Hz. Peygamber'i bu şekilde sıkı davranmaya iten sebep, Mekke'yi ani bir baskın ile ele geçirip savaşa ve kan dökülmesine meydan vermemekti. Çünkü
Mekkeli müşrikler, Müslümanların Mekke'nin fethi amacıyla bir hazırlık içinde olduklarını haber aldıkları takdirde gerekli önlemleri alarak güçleri
yettiğince şehri savunacaklardı. Neticede çok sayıda can kaybına sebep olan bir savaş cereyan edebilirdi. Fakat bütün bu gizlilik gayretlerine rağmen Hâtıb
b. Ebû Beltea isimli bir muhacir Mekke'ye, oradaki yakınlarını kollamak maksadıyla, yapılan hazırlıkları bildiren bir mektup göndermek istemişti. Hz.
Peygamber, bir kadın tarafından taşınan bu mektuptan bir şekilde haberdar oldu ve Mekke'ye ulaşmasını engelledi. Hz. Ömer, ihaneti sebebiyle Hâtıb'ı
öldürmek için izin istese de âlemlere rahmet olarak gönderilen Efendimiz (sav), “Ama o Bedir'e katıldı.” buyurarak Hâtıb'ı affetti. 6
Hazırlıklar tamamlanınca Resûlullah (sav) Ramazan ayının onuna tekabül eden çarşamba günü, şehrin idaresini Ebû Ruhm'a devrederek beraberindekilerle
birlikte Medine'den ayrıldı. 7 İslâm ordusu, müttefik güçlerin de katılımıyla yaklaşık on bin kişilik ihtişamlı bir ordu hâline gelmişti. 8 Medine'den çıkışta az
olan askerî gücün yol boyu katılımlarla bu sayıya ulaşması, önemli bir savaş stratejisi idi. Bir diğer strateji ise Mekkelileri şaşırtmak amacıyla Mekke-Medine
yolu üzerinde bulunan Batn-ı İdam'a doğru Ebû Katâde komutasında bir keşif birliği gönderilmesiydi. 9 Böylelikle Kureyşliler, Müslümanlar Mekke
civarındaki dağların arkasına

ordugâhlarını kuruncaya kadar, onların kendilerine karşı harekete geçtiklerine dair bir haber alamamışlardı.

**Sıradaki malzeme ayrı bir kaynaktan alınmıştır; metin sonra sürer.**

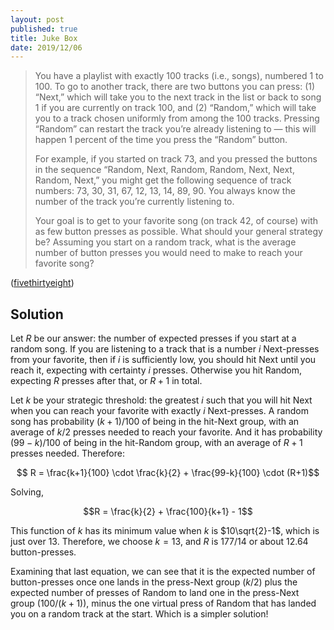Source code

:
 ```yaml
---
layout: post
published: true
title: Juke Box
date: 2019/12/06
---
```


>You have a playlist with exactly 100 tracks (i.e., songs), numbered 1 to 100. To go to another track, there are two buttons you can press: (1) “Next,” which will take you to the next track in the list or back to song 1 if you are currently on track 100, and (2) “Random,” which will take you to a track chosen uniformly from among the 100 tracks. Pressing “Random” can restart the track you’re already listening to — this will happen 1 percent of the time you press the “Random” button.
>
>For example, if you started on track 73, and you pressed the buttons in the sequence “Random, Next, Random, Random, Next, Next, Random, Next,” you might get the following sequence of track numbers: 73, 30, 31, 67, 12, 13, 14, 89, 90. You always know the number of the track you’re currently listening to.
>
>Your goal is to get to your favorite song (on track 42, of course) with as few button presses as possible. What should your general strategy be? Assuming you start on a random track, what is the average number of button presses you would need to make to reach your favorite song?

<!--more-->

([fivethirtyeight](https://fivethirtyeight.com/features/how-fast-can-you-skip-to-your-favorite-song/))

## Solution

Let $R$ be our answer: the number of expected presses if you start at a random song. If you are listening to a track that is a number $i$ Next-presses from your favorite, then if $i$ is sufficiently low, you should hit Next until you reach it, expecting with certainty $i$ presses. Otherwise you hit Random, expecting $R$ presses after that, or $R+1$ in total. 

Let $k$ be your strategic threshold: the greatest $i$ such that you will hit Next when you can reach your favorite with exactly $i$ Next-presses. A random song has probability $(k+1)/100$ of being in the hit-Next group, with an average of $k/2$ presses needed to reach your favorite. And it has probability $(99-k)/100$ of being in the hit-Random group, with an average of $R+1$ presses needed. Therefore:

$$ R = \frac{k+1}{100} \cdot \frac{k}{2} + \frac{99-k}{100} \cdot (R+1)$$

Solving, 

$$R = \frac{k}{2} + \frac{100}{k+1} - 1$$
 
This function of $k$ has its minimum value when $k$ is $10\sqrt{2}-1$, which is just over $13$. Therefore, we choose $k = 13$, and $R$ is $177/14$ or about $12.64$ button-presses.

Examining that last equation, we can see that it is the expected number of button-presses once one lands in the press-Next group ($k/2$) plus the expected number of presses of Random to land one in the press-Next group ($100/(k+1)$), minus the one virtual press of Random that has landed you on a random track at the start. Which is a simpler solution!

<br>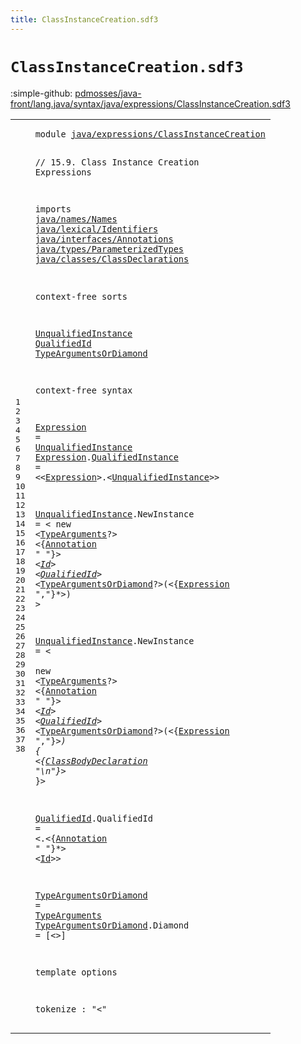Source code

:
 ```yaml
---
title: ClassInstanceCreation.sdf3
---
```


# `ClassInstanceCreation.sdf3`

:simple-github: [pdmosses/java-front/lang.java/syntax/java/expressions/ClassInstanceCreation.sdf3]

[pdmosses/java-front/lang.java/syntax/java/expressions/ClassInstanceCreation.sdf3]: https://github.com/pdmosses/java-front/blob/master/lang.java/syntax/java/expressions/ClassInstanceCreation.sdf3 "The source file on GitHub"

<div class="sdf3"><table class="highlighttable"><tbody><tr><td class="linenos"><div class="linenodiv"><pre><span></span>1
2
3
4
5
6
7
8
9
10
11
12
13
14
15
16
17
18
19
20
21
22
23
24
25
26
27
28
29
30
31
32
33
34
35
36
37
38
</pre></div></td>
<td class="code"><pre><code><span class="keyword">module</span> <a href="../Main.sdf3#java/expressions/ClassInstanceCreation_107_145" id="java/expressions/ClassInstanceCreation_7_45" title="Referenced at ../Main.sdf3 line 8">java/expressions/ClassInstanceCreation</a>

<span class="layout">// 15.9. Class Instance Creation Expressions</span>

<span class="keyword">imports</span>
  <a href="../../names/Names.sdf3#java/names/Names_7_23" id="java/names/Names_103_119" title="Defined at ../../names/Names.sdf3 line 1">java/names/Names</a>
  <a href="../../lexical/Identifiers.sdf3#java/lexical/Identifiers_7_31" id="java/lexical/Identifiers_122_146" title="Defined at ../../lexical/Identifiers.sdf3 line 1">java/lexical/Identifiers</a>
  <a href="../../interfaces/Annotations.sdf3#java/interfaces/Annotations_7_34" id="java/interfaces/Annotations_149_176" title="Defined at ../../interfaces/Annotations.sdf3 line 1">java/interfaces/Annotations</a>
  <a href="../../types/ParameterizedTypes.sdf3#java/types/ParameterizedTypes_7_36" id="java/types/ParameterizedTypes_179_208" title="Defined at ../../types/ParameterizedTypes.sdf3 line 1">java/types/ParameterizedTypes</a>
  <a href="../../classes/ClassDeclarations.sdf3#java/classes/ClassDeclarations_7_37" id="java/classes/ClassDeclarations_211_241" title="Defined at ../../classes/ClassDeclarations.sdf3 line 1">java/classes/ClassDeclarations</a>

<span class="keyword">context-free sorts</span>

  <a href="#UnqualifiedInstance_444_463" id="UnqualifiedInstance_265_284" title="Referenced at line 21">UnqualifiedInstance</a>
  <a href="#QualifiedId_711_722" id="QualifiedId_287_298" title="Referenced at line 27">QualifiedId</a>
  <a href="#TypeArgumentsOrDiamond_726_748" id="TypeArgumentsOrDiamond_301_323" title="Referenced at line 27">TypeArgumentsOrDiamond</a>

<span class="keyword">context-free syntax</span>
  
  <a href="#Expression_753_763" id="Expression_350_360" title="Referenced at line 27">Expression</a>              = <a href="#UnqualifiedInstance_265_284" id="UnqualifiedInstance_376_395" title="Defined at line 14, 23, 26">UnqualifiedInstance</a>
  <a href="#Expression_753_763" id="Expression_398_408" title="Referenced at line 27">Expression</a>.<span class="cons_Constructor"><a href="../Disambiguation.sdf3#QualifiedInstance_558_575" id="QualifiedInstance_409_426" title="Referenced at ../Disambiguation.sdf3 line 25">QualifiedInstance</a></span> = &lt;&lt;<a href="#Expression_350_360" id="Expression_431_441" title="Defined at line 20, 21">Expression</a>&gt;<span class="cons_String">.</span>&lt;<a href="#UnqualifiedInstance_265_284" id="UnqualifiedInstance_444_463" title="Defined at line 14, 23, 26">UnqualifiedInstance</a>&gt;&gt;
  
  <a href="#UnqualifiedInstance_444_463" id="UnqualifiedInstance_471_490" title="Referenced at line 21">UnqualifiedInstance</a>.<span class="cons_Constructor"><span id="NewInstance_491_502" title="Not referenced locally, nor via imports">NewInstance</span></span> = &lt;
  <span class="cons_String">new</span> &lt;<a href="../../types/ParameterizedTypes.sdf3#TypeArguments_157_170" id="TypeArguments_514_527" title="Defined at ../../types/ParameterizedTypes.sdf3 line 11, 17">TypeArguments</a>?&gt; &lt;{<a href="../../interfaces/Annotations.sdf3#Annotation_158_168" id="Annotation_532_542" title="Defined at ../../interfaces/Annotations.sdf3 line 12, 19, 20, 21">Annotation</a> <span class="cons_Lit">" "</span>}*&gt; &lt;<a href="../../lexical/Identifiers.sdf3#Id_141_143" id="Id_551_553" title="Defined at ../../lexical/Identifiers.sdf3 line 15, 23">Id</a>&gt; &lt;<a href="#QualifiedId_287_298" id="QualifiedId_556_567" title="Defined at line 15, 31">QualifiedId</a>*&gt; &lt;<a href="#TypeArgumentsOrDiamond_301_323" id="TypeArgumentsOrDiamond_571_593" title="Defined at line 16, 33, 34">TypeArgumentsOrDiamond</a>?&gt;<span class="cons_String">(</span>&lt;{<a href="#Expression_350_360" id="Expression_598_608" title="Defined at line 20, 21">Expression</a> <span class="cons_Lit">","</span>}*&gt;<span class="cons_String">)</span> &gt;
  
  <a href="#UnqualifiedInstance_444_463" id="UnqualifiedInstance_624_643" title="Referenced at line 21">UnqualifiedInstance</a>.<span class="cons_Constructor"><span id="NewInstance_644_655" title="Not referenced locally, nor via imports">NewInstance</span></span> = &lt;  
  <span class="cons_String">new</span> &lt;<a href="../../types/ParameterizedTypes.sdf3#TypeArguments_157_170" id="TypeArguments_669_682" title="Defined at ../../types/ParameterizedTypes.sdf3 line 11, 17">TypeArguments</a>?&gt; &lt;{<a href="../../interfaces/Annotations.sdf3#Annotation_158_168" id="Annotation_687_697" title="Defined at ../../interfaces/Annotations.sdf3 line 12, 19, 20, 21">Annotation</a> <span class="cons_Lit">" "</span>}*&gt; &lt;<a href="../../lexical/Identifiers.sdf3#Id_141_143" id="Id_706_708" title="Defined at ../../lexical/Identifiers.sdf3 line 15, 23">Id</a>&gt; &lt;<a href="#QualifiedId_287_298" id="QualifiedId_711_722" title="Defined at line 15, 31">QualifiedId</a>*&gt; &lt;<a href="#TypeArgumentsOrDiamond_301_323" id="TypeArgumentsOrDiamond_726_748" title="Defined at line 16, 33, 34">TypeArgumentsOrDiamond</a>?&gt;<span class="cons_String">(</span>&lt;{<a href="#Expression_350_360" id="Expression_753_763" title="Defined at line 20, 21">Expression</a> <span class="cons_Lit">","</span>}*&gt;<span class="cons_String">)</span> <span class="cons_String">{</span>
    &lt;{<a href="../../classes/ClassDeclarations.sdf3#ClassBodyDeclaration_615_635" id="ClassBodyDeclaration_780_800" title="Defined at ../../classes/ClassDeclarations.sdf3 line 28, 58, 59, 60, 61">ClassBodyDeclaration</a> <span class="cons_Lit">"\n"</span>}*&gt;
  <span class="cons_String">}</span>&gt;
  
  <a href="#QualifiedId_711_722" id="QualifiedId_819_830" title="Referenced at line 27">QualifiedId</a>.<span class="cons_Constructor"><span id="QualifiedId_831_842" title="Not referenced locally, nor via imports">QualifiedId</span></span> = &lt;<span class="cons_String">.</span>&lt;{<a href="../../interfaces/Annotations.sdf3#Annotation_158_168" id="Annotation_849_859" title="Defined at ../../interfaces/Annotations.sdf3 line 12, 19, 20, 21">Annotation</a> <span class="cons_Lit">" "</span>}*&gt; &lt;<a href="../../lexical/Identifiers.sdf3#Id_141_143" id="Id_868_870" title="Defined at ../../lexical/Identifiers.sdf3 line 15, 23">Id</a>&gt;&gt;
  
  <a href="#TypeArgumentsOrDiamond_726_748" id="TypeArgumentsOrDiamond_878_900" title="Referenced at line 27">TypeArgumentsOrDiamond</a>         = <a href="../../types/ParameterizedTypes.sdf3#TypeArguments_157_170" id="TypeArguments_911_924" title="Defined at ../../types/ParameterizedTypes.sdf3 line 11, 17">TypeArguments</a>
  <a href="#TypeArgumentsOrDiamond_726_748" id="TypeArgumentsOrDiamond_927_949" title="Referenced at line 27">TypeArgumentsOrDiamond</a>.<span class="cons_Constructor"><span id="Diamond_950_957" title="Not referenced locally, nor via imports">Diamond</span></span> = [<span class="cons_String">&lt;&gt;</span>]

<span class="keyword">template options</span>  
  
  <span class="keyword">tokenize</span> : "&lt;" 
</code></pre></td></tr></tbody></table></div>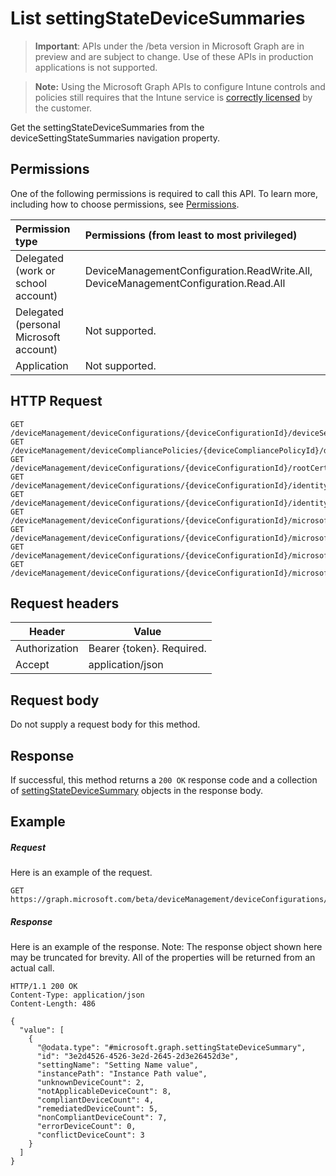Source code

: ﻿# List settingStateDeviceSummaries

> **Important**: APIs under the /beta version in Microsoft Graph are in preview and are subject to change. Use of these APIs in production applications is not supported.

> **Note:** Using the Microsoft Graph APIs to configure Intune controls and policies still requires that the Intune service is [correctly licensed](https://go.microsoft.com/fwlink/?linkid=839381) by the customer.

Get the settingStateDeviceSummaries from the deviceSettingStateSummaries navigation property.
## Permissions
One of the following permissions is required to call this API. To learn more, including how to choose permissions, see [Permissions](../../../concepts/permissions_reference.md).

|Permission type      | Permissions (from least to most privileged)              |
|:--------------------|:---------------------------------------------------------|
|Delegated (work or school account) | DeviceManagementConfiguration.ReadWrite.All, DeviceManagementConfiguration.Read.All    |
|Delegated (personal Microsoft account) | Not supported.    |
|Application | Not supported. |

## HTTP Request
<!-- {
  "blockType": "ignored"
}
-->
```http
GET /deviceManagement/deviceConfigurations/{deviceConfigurationId}/deviceSettingStateSummaries/
GET /deviceManagement/deviceCompliancePolicies/{deviceCompliancePolicyId}/deviceSettingStateSummaries/
GET /deviceManagement/deviceConfigurations/{deviceConfigurationId}/rootCertificate//deviceSettingStateSummaries/
GET /deviceManagement/deviceConfigurations/{deviceConfigurationId}/identityCertificate//deviceSettingStateSummaries/
GET /deviceManagement/deviceConfigurations/{deviceConfigurationId}/identityCertificate//rootCertificate//deviceSettingStateSummaries/
GET /deviceManagement/deviceConfigurations/{deviceConfigurationId}/microsoft.graph.iosScepCertificateProfile/rootCertificate//deviceSettingStateSummaries/
GET /deviceManagement/deviceConfigurations/{deviceConfigurationId}/microsoft.graph.macOSScepCertificateProfile/rootCertificate//deviceSettingStateSummaries/
GET /deviceManagement/deviceConfigurations/{deviceConfigurationId}/microsoft.graph.windows81SCEPCertificateProfile/rootCertificate//deviceSettingStateSummaries/
GET /deviceManagement/deviceConfigurations/{deviceConfigurationId}/microsoft.graph.windowsPhone81VpnConfiguration/identityCertificate//deviceSettingStateSummaries/
```

## Request headers
|Header|Value|
|---|---|
|Authorization|Bearer {token}. Required.|
|Accept|application/json|

## Request body
Do not supply a request body for this method.

## Response

If successful, this method returns a `200 OK` response code and a collection of [settingStateDeviceSummary](../resources/intune_deviceconfig_settingstatedevicesummary.md) objects in the response body.

## Example

##### Request

Here is an example of the request.
```http
GET https://graph.microsoft.com/beta/deviceManagement/deviceConfigurations/{deviceConfigurationId}/deviceSettingStateSummaries/
```

##### Response

Here is an example of the response. Note: The response object shown here may be truncated for brevity. All of the properties will be returned from an actual call.
```http
HTTP/1.1 200 OK
Content-Type: application/json
Content-Length: 486

{
  "value": [
    {
      "@odata.type": "#microsoft.graph.settingStateDeviceSummary",
      "id": "3e2d4526-4526-3e2d-2645-2d3e26452d3e",
      "settingName": "Setting Name value",
      "instancePath": "Instance Path value",
      "unknownDeviceCount": 2,
      "notApplicableDeviceCount": 8,
      "compliantDeviceCount": 4,
      "remediatedDeviceCount": 5,
      "nonCompliantDeviceCount": 7,
      "errorDeviceCount": 0,
      "conflictDeviceCount": 3
    }
  ]
}
```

Ramazan ayı münasebetiyle Medine'den oruçlu çıkan Resûlullah ile ashâbı, yanlarındaki yüklerle birlikte uzunca bir yol kat ettiler. Hava çok sıcaktı... Tam
da sıcaktan ve susuzluktan bunaldıkları anda Kedîd suyunun bulunduğu yere ulaşmışlardı. Allah Resûlü, ashâbının meraklı bakışları arasında devesinin
üzerinde iken bir tas su istedi ve besmele çekerek suyu yudumladı. 10 Bunu gören ashâbı da oruçlarını bozdular. Bundan sonra Resûlullah, Mekke'ye
varıncaya kadar bir daha oruç tutmadı. 11 Böylece Hz. Peygamber meşakkatli bir yolculuk esnasında Cenâb-ı Hakk'ın kullarına tanıdığı bir kolaylık olan
oruç tutmama ruhsatının 12 nasıl uygulanacağını göstermiş oldu.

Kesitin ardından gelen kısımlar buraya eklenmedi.